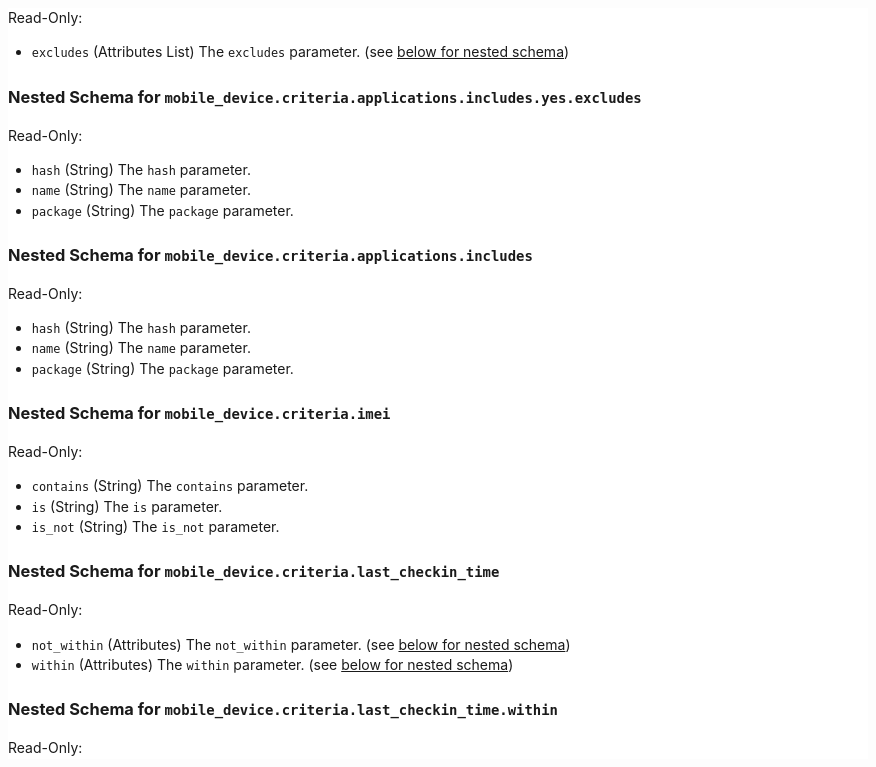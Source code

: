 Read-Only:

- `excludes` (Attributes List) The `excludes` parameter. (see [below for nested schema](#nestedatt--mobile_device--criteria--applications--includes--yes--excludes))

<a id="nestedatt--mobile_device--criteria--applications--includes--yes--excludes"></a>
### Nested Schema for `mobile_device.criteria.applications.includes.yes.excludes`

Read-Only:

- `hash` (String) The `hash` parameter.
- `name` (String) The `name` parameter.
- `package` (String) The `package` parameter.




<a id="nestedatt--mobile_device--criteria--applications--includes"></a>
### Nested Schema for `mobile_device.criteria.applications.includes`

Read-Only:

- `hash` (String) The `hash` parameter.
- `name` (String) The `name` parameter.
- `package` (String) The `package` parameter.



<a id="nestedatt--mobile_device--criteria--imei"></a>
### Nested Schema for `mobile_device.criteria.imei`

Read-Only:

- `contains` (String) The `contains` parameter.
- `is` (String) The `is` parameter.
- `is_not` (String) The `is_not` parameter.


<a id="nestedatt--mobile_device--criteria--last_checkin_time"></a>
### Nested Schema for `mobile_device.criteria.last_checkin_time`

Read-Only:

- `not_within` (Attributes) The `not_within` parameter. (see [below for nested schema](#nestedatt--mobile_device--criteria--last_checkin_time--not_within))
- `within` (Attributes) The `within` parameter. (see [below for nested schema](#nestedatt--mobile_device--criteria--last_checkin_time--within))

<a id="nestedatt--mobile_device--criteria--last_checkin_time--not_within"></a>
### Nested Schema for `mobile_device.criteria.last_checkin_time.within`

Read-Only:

####

▶ TRY IT: Your reply should restate every entry exactly, with the pictures left out.

▶ RESPONSE:
Source code

: Read-Only:

- `excludes` (Attributes List) The `excludes` parameter. (see [below for nested schema](#nestedatt--mobile_device--criteria--applications--includes--yes--excludes))

<a id="nestedatt--mobile_device--criteria--applications--includes--yes--excludes"></a>
### Nested Schema for `mobile_device.criteria.applications.includes.yes.excludes`

Read-Only:

- `hash` (String) The `hash` parameter.
- `name` (String) The `name` parameter.
- `package` (String) The `package` parameter.




<a id="nestedatt--mobile_device--criteria--applications--includes"></a>
### Nested Schema for `mobile_device.criteria.applications.includes`

Read-Only:

- `hash` (String) The `hash` parameter.
- `name` (String) The `name` parameter.
- `package` (String) The `package` parameter.



<a id="nestedatt--mobile_device--criteria--imei"></a>
### Nested Schema for `mobile_device.criteria.imei`

Read-Only:

- `contains` (String) The `contains` parameter.
- `is` (String) The `is` parameter.
- `is_not` (String) The `is_not` parameter.


<a id="nestedatt--mobile_device--criteria--last_checkin_time"></a>
### Nested Schema for `mobile_device.criteria.last_checkin_time`

Read-Only:

- `not_within` (Attributes) The `not_within` parameter. (see [below for nested schema](#nestedatt--mobile_device--criteria--last_checkin_time--not_within))
- `within` (Attributes) The `within` parameter. (see [below for nested schema](#nestedatt--mobile_device--criteria--last_checkin_time--within))

<a id="nestedatt--mobile_device--criteria--last_checkin_time--not_within"></a>
### Nested Schema for `mobile_device.criteria.last_checkin_time.within`

Read-Only:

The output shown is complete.